6) How do we ensure our cache is performant?

Our single-node design started off simple and snappy—lookups and writes were O(1) and served straight out of memory. But as we grow our system into a large, distributed cache spanning dozens or even hundreds of nodes, the problem changes. Suddenly, performance isn’t just about how fast a hash table runs in memory. It’s about how quickly clients can find the right node, how efficiently multiple requests are bundled together, and how we avoid unnecessary network chatter.
Once we start scaling out, we can no longer rely solely on local performance optimizations. Even if each individual node is blazing fast, the interaction between nodes and clients, and the overhead of network hops, can introduce significant latency. It’s not unusual for a request that was once served in microseconds to slow down when it has to traverse the network multiple times, deal with connection setups, or handle many small requests individually.
The good news is, we already solved this problem with each of our previous solutions. Request batching, which helped us with our hot writes, is also an effective general technique for reducing latency since it reduces the number of round trips between the client and server.
Consistent hashing, which we talked about in our sharding solution, is also an effective general technique for reducing latency since it means we don't need to query a central routing service to find out which node has our data -- saving us a round trip.
The only other thing I may consider mentioning in an interview if asking this question is connection pooling. Constantly tearing down and re-establishing network connections between the client and servers is a recipe for wasted time. Instead of spinning up a fresh connection for every request, clients should maintain a pool of open, persistent connections.
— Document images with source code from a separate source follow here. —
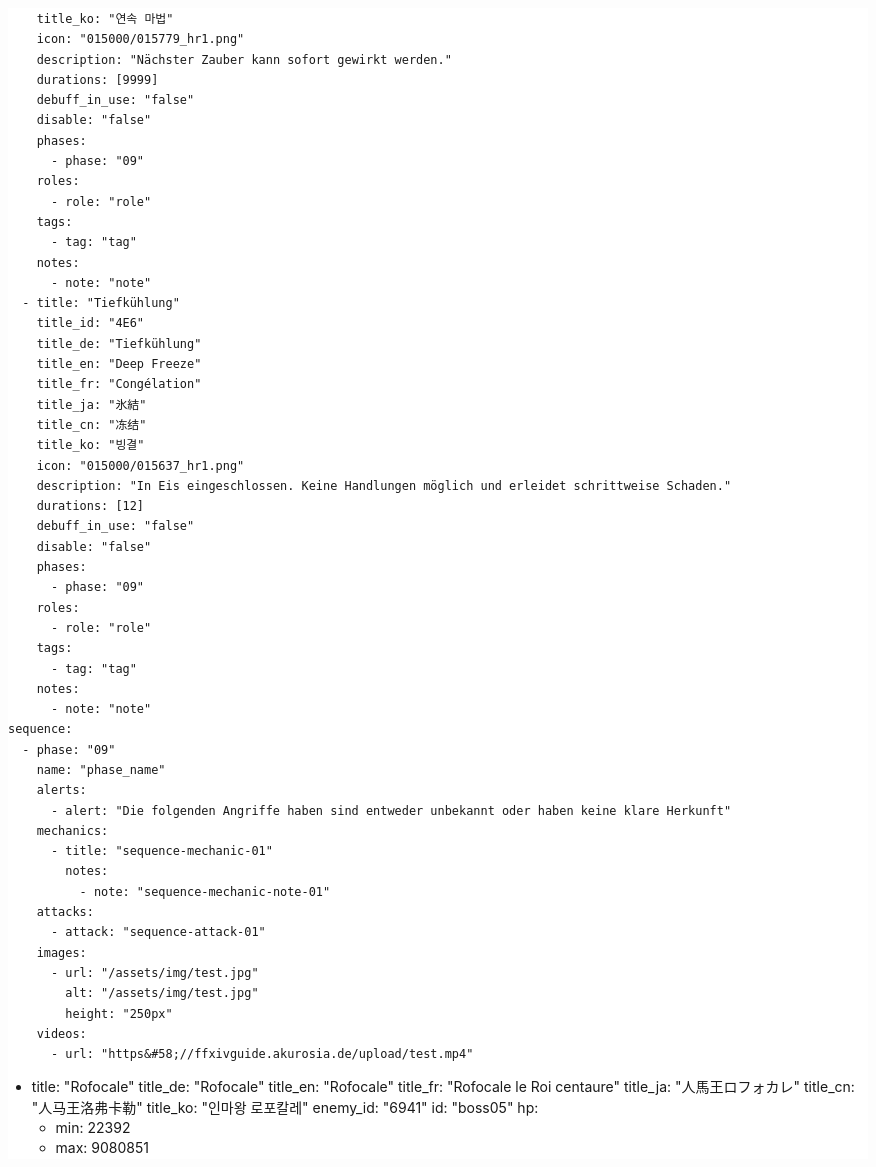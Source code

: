         title_ko: "연속 마법"
        icon: "015000/015779_hr1.png"
        description: "Nächster Zauber kann sofort gewirkt werden."
        durations: [9999]
        debuff_in_use: "false"
        disable: "false"
        phases:
          - phase: "09"
        roles:
          - role: "role"
        tags:
          - tag: "tag"
        notes:
          - note: "note"
      - title: "Tiefkühlung"
        title_id: "4E6"
        title_de: "Tiefkühlung"
        title_en: "Deep Freeze"
        title_fr: "Congélation"
        title_ja: "氷結"
        title_cn: "冻结"
        title_ko: "빙결"
        icon: "015000/015637_hr1.png"
        description: "In Eis eingeschlossen. Keine Handlungen möglich und erleidet schrittweise Schaden."
        durations: [12]
        debuff_in_use: "false"
        disable: "false"
        phases:
          - phase: "09"
        roles:
          - role: "role"
        tags:
          - tag: "tag"
        notes:
          - note: "note"
    sequence:
      - phase: "09"
        name: "phase_name"
        alerts:
          - alert: "Die folgenden Angriffe haben sind entweder unbekannt oder haben keine klare Herkunft"
        mechanics:
          - title: "sequence-mechanic-01"
            notes:
              - note: "sequence-mechanic-note-01"
        attacks:
          - attack: "sequence-attack-01"
        images:
          - url: "/assets/img/test.jpg"
            alt: "/assets/img/test.jpg"
            height: "250px"
        videos:
          - url: "https&#58;//ffxivguide.akurosia.de/upload/test.mp4"
  - title: "Rofocale"
    title_de: "Rofocale"
    title_en: "Rofocale"
    title_fr: "Rofocale le Roi centaure"
    title_ja: "人馬王ロフォカレ"
    title_cn: "人马王洛弗卡勒"
    title_ko: "인마왕 로포칼레"
    enemy_id: "6941"
    id: "boss05"
    hp:
      - min: 22392
      - max: 9080851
This ensures there’s always a ready-to-use channel for requests, removing expensive round-trip handshakes and drastically reducing tail latencies (like those p95 and p99 response times that can make or break user experience).

Tying it all together

Ok, tying it all together, on each node, we'll have two data structures:
  1. A hash table for storing our key-value pairs
  2. A linked list for our LRU eviction policy
When it comes to scaling, it depends on which of the above approaches you choose, as you can end up with a slightly different design. Assuming you opted for:
  1. Asynchronous replication for high availability and handling hot key reads.
  2. Consistent hashing for sharding and routing.
  3. Random suffixes for distributing hot key writes across nodes.
  4. Write batching and connection pooling for decreasing network latency/overhead.
Your final design might look something like this:
Final Design

What is Expected at Each Level?

Mid-level

For mid-level candidates, we'll typically spend more time on the high-level design section (aka the low-level design) and less time on the scale section. I expect that they can reason about the right combination of data structures to achieve our latency requirements and that they can problem-solve their way to basic answers about scalability and availability. For example, understanding the need for replication and figuring out the different ways that could be implemented.

Senior

For senior candidates, I expect that the low-level design portion is relatively straightforward and that we instead spend most of our time talking about scale. I want to see their ability to weigh tradeoffs and make decisions given the requirements of our system. They should know basic strategies for handling hot reads/writes and be able to talk about things like consistent hashing as if they are second nature.

Staff

I don't typically ask this of staff engineers because, by the time you are staff, these concepts likely come naturally, which means it isn't the best question to evaluate a staff engineer.